Şimdi efendim, ben size soruyorum! Bu başlık altındaki 4. sayfada bulunan mesajımı okudunuz mu?
http://63.231.71.139/forum_posts.asp?TID=1183&PN=1&T PN=4
Peki, 6. sayfadaki mesajımı okudunuz mu?
http://63.231.71.139/forum_posts.asp?TID=1183&PN=1&T PN=6
Ya 7,8 ve 13. sayfalardaki mesajlarımı..??
http://63.231.71.139/forum_posts.asp?TID=1183&PN=1&T PN=7
http://63.231.71.139/forum_posts.asp?TID=1183&PN=1&T PN=8 (ÖNEMLİ)
http://63.231.71.139/forum_posts.asp?TID=1183&PN=1&T PN=13 (ÖNEMLİ)
Ya okumadınız ya da okudunuz da ortaya dökülen açık delilleri değerlendirimedeniz gibi geliyor bana..?
Sonuç olarak, delilleri lâyıkıyla değerlendiremeyenler için ekstra bir çalışma yaptık ve 4 bölüm hâlinde "Sebt" kavramı üzerinden "Cumua"nın durumunu ortaya koyduk...
http://63.231.71.139/forum_posts.asp?TID=1183&PN=1&T PN=16
Peki, bu dört bölümlük incelemeyi çok dikkatli okuduğunuzdan ve meramımıza vâkıf olduğunuzdan emin misiniz?
Ben, emin değilim!

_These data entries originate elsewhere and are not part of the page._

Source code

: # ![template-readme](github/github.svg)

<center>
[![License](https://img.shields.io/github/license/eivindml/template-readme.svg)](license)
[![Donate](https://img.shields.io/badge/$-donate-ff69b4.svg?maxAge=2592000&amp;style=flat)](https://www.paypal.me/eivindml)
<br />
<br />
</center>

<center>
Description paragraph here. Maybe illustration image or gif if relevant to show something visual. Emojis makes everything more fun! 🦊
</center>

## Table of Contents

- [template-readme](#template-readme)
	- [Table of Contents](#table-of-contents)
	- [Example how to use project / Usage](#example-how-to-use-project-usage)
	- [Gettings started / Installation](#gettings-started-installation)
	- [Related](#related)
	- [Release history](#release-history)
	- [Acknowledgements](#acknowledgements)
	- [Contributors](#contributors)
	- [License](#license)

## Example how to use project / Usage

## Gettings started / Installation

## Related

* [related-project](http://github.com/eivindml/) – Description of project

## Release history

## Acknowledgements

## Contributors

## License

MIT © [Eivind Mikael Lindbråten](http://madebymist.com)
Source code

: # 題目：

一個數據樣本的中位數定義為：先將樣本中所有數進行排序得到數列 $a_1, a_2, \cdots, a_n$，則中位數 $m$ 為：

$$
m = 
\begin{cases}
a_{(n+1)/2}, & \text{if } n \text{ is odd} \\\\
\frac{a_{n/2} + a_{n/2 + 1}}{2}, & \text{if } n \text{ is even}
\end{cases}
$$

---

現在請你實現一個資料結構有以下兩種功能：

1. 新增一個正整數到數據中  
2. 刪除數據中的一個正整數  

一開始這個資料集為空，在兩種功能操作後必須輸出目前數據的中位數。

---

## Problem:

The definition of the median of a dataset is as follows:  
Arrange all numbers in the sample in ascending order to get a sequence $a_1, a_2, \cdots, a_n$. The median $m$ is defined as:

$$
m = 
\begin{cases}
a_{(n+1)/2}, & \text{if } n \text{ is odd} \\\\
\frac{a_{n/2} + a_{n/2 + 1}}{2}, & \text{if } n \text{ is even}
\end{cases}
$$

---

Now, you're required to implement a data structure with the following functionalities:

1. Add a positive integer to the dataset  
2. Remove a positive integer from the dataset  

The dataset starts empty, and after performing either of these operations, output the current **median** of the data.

Bu yüzden vaziyeti çok net olarak ifâde etmek istiyorum! Olan şudur!
Ortada, Cuma Namazı için haftanın istediğimiz gününü belirleyebileceğimiz yönünde fuzulî bir iddia vardı.. Semâzen rumuzlu bir kimse bu iddiayı çok yönlü ispatlarla -geri dönüşümü olmayacak şekilde- çöpe attı.. Bu fuzuli iddiayı tamamen çürüttü.. Bu dosyayı kapattı.. (Eee! Bütün dosyalarımız ilânihâye açık kalacaksa bu dinin hak din olduğuna kim inanır?) Bu mesele bitti! The end!
Hayır, bitmedi diyenlerdenseniz; size daha fazla ne söyleyebilirim ki...? Bundan daha fazlası elbette Bakara:65!
Bilgi ve Hikmet Yazdı:
Yazdığım Yatıp Kalkma kavramlarını ise sizin içinizdeki Bilgi.Hikmet'e ve önyargınıza göre çarpıttınız. Çünkü ben de Vakitle farz salatlarda Ruku ve Secde eden bir Mü'minim. Siz ise belaltı çalışıyorsunuz. Son noktada ise siz de benim görüşümü kabul etmediniz. ben size safsatacı demedim maymun etmedim. |
|
|
Bu sözünüz bizi bağlar! Dolayısıyla, kullandığınız jargona bağlı olarak verdiğim tepkide kendimi tamamen haklı görmekle beraber yine de özür dilerim... Ancak, bu özür nezâket özürüdür; kabahat özürü değil! "Toplantı Günü"nde bunca delile rağmen ısrar ediyorsanız; kabahat işliyorsunuz demektir.. Umarız sizin de özür dileyeceğiniz ve "Semazen aslında yerden göğe kadar haklıymış" diyeceğiniz günler gelecektir... :)
Bilgi ve Hikmet Yazdı:
Zaten hakaret ettikten sonra görüşü kabul edip etmemeye ne hacet. Kalsın boşverin. Zaten anlamış değilim bu görüşüne karşı çıkılanların salyalarla saldırmasını. Herhalde sizler Melekler canınızı alırken Müslüman olarak gitmeyi değil, Bilgi.Hikmetleri mat ederek gitmeyi arzuluyorsunuz. Ya da Hesap gününde size ayrı bir muameleyle mat etti etmedi çetelesi verileceğine falan mı inanıyorsunuz? Bırak sen düşünceni yaz argümanlarınla savun diğeri de yazsın savunsun doğru çıkar ortaya hakarete ne gerek var? Ego ne büyük dert Yarabbi. |
|
|
Hakaret yok! Bendeniz hakaret etmem! Bunu kabul etmiyorum! Ama hiciv var! İyiki de var! :) Hakaret ile hicivi karıştırmayalım lütfen; delilik ile dehâyı karıştırmamak gerektiği gibi!
Ego, evet büyük dert! Özellikle, Semazen için! Semazen'in egosuyla mücâdelesi bir ömür devam edecek... Ancak, Rabbimizin "oku" emrini "ahkâm kes" şeklinde algılayan ve Kurân meali okumaya başladığının üçüncü günü fetvâ vermeye başlayanlarla ve aslında bilmediklerini bile bilmeyenlerle nasıl başa çıkacağız????